**Task inputs**:

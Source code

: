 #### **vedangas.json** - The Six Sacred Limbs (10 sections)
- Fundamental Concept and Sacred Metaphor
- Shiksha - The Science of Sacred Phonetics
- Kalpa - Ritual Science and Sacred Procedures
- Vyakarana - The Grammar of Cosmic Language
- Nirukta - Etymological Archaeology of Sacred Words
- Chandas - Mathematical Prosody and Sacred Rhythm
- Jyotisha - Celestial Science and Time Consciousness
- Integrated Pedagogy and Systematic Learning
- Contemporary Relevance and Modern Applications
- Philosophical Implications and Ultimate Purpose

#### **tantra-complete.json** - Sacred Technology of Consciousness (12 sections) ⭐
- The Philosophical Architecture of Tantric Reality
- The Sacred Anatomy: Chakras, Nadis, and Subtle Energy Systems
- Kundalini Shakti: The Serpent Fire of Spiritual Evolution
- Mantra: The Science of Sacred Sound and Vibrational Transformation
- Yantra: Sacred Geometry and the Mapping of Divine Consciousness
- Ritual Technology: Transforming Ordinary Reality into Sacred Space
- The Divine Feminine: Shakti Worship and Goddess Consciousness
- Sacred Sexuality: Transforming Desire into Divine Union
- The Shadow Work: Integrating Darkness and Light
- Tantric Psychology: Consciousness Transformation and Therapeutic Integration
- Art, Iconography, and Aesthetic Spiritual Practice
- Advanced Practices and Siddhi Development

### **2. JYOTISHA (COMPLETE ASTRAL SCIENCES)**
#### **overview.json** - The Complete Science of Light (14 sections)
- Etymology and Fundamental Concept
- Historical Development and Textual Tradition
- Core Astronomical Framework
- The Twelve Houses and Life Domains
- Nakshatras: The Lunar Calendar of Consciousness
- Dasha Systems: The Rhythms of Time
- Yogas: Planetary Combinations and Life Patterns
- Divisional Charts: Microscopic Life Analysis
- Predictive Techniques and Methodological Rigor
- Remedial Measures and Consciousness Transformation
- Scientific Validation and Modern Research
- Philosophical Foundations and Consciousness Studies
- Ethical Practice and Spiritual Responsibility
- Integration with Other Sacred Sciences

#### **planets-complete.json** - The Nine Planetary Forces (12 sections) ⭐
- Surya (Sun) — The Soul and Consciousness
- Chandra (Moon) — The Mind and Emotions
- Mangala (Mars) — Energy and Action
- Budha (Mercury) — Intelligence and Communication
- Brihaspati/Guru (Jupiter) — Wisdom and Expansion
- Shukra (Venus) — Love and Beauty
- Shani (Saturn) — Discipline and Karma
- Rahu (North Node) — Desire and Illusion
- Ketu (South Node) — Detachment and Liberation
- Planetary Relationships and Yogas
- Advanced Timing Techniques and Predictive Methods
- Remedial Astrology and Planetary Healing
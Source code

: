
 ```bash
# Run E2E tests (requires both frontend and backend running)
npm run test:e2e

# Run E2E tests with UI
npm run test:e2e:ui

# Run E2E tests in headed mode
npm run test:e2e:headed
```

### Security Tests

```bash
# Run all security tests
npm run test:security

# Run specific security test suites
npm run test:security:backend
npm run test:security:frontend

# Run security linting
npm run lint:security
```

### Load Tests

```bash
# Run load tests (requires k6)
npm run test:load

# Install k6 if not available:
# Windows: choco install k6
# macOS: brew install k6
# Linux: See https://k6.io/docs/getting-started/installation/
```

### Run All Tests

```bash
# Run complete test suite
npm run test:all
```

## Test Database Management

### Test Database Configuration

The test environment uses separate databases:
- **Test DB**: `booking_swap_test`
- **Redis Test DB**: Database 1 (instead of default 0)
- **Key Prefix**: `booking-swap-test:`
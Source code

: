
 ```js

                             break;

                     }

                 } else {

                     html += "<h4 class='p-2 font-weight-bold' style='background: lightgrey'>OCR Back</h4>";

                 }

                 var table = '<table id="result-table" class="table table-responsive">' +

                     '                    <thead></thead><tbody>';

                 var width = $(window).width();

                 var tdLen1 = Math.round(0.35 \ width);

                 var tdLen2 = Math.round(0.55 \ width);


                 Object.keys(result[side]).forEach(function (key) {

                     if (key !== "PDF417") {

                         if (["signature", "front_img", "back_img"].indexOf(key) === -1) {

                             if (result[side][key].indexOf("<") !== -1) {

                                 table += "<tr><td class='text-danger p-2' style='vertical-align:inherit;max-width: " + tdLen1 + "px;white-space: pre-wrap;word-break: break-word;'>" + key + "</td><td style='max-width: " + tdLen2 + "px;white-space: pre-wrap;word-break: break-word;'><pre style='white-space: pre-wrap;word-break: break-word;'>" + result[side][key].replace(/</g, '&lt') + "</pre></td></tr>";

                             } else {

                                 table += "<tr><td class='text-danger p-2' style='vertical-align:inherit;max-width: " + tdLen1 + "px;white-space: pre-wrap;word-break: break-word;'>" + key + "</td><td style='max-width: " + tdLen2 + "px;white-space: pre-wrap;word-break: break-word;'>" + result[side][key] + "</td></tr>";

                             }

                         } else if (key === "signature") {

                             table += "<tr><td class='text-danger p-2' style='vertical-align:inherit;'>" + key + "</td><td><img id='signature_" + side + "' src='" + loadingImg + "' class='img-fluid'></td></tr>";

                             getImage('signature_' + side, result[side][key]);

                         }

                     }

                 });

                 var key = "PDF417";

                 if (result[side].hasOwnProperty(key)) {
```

**Instructions to follow**: Word for word, repeat the data from its first line through the line with "- Scientific Validation and Modern Research", including both of those lines and no others.

**Answer to this problem**:
Source code

: #### **vedangas.json** - The Six Sacred Limbs (10 sections)
- Fundamental Concept and Sacred Metaphor
- Shiksha - The Science of Sacred Phonetics
- Kalpa - Ritual Science and Sacred Procedures
- Vyakarana - The Grammar of Cosmic Language
- Nirukta - Etymological Archaeology of Sacred Words
- Chandas - Mathematical Prosody and Sacred Rhythm
- Jyotisha - Celestial Science and Time Consciousness
- Integrated Pedagogy and Systematic Learning
- Contemporary Relevance and Modern Applications
- Philosophical Implications and Ultimate Purpose

#### **tantra-complete.json** - Sacred Technology of Consciousness (12 sections) ⭐
- The Philosophical Architecture of Tantric Reality
- The Sacred Anatomy: Chakras, Nadis, and Subtle Energy Systems
- Kundalini Shakti: The Serpent Fire of Spiritual Evolution
- Mantra: The Science of Sacred Sound and Vibrational Transformation
- Yantra: Sacred Geometry and the Mapping of Divine Consciousness
- Ritual Technology: Transforming Ordinary Reality into Sacred Space
- The Divine Feminine: Shakti Worship and Goddess Consciousness
- Sacred Sexuality: Transforming Desire into Divine Union
- The Shadow Work: Integrating Darkness and Light
- Tantric Psychology: Consciousness Transformation and Therapeutic Integration
- Art, Iconography, and Aesthetic Spiritual Practice
- Advanced Practices and Siddhi Development

### **2. JYOTISHA (COMPLETE ASTRAL SCIENCES)**
#### **overview.json** - The Complete Science of Light (14 sections)
- Etymology and Fundamental Concept
- Historical Development and Textual Tradition
- Core Astronomical Framework
- The Twelve Houses and Life Domains
- Nakshatras: The Lunar Calendar of Consciousness
- Dasha Systems: The Rhythms of Time
- Yogas: Planetary Combinations and Life Patterns
- Divisional Charts: Microscopic Life Analysis
- Predictive Techniques and Methodological Rigor
- Remedial Measures and Consciousness Transformation
- Scientific Validation and Modern Research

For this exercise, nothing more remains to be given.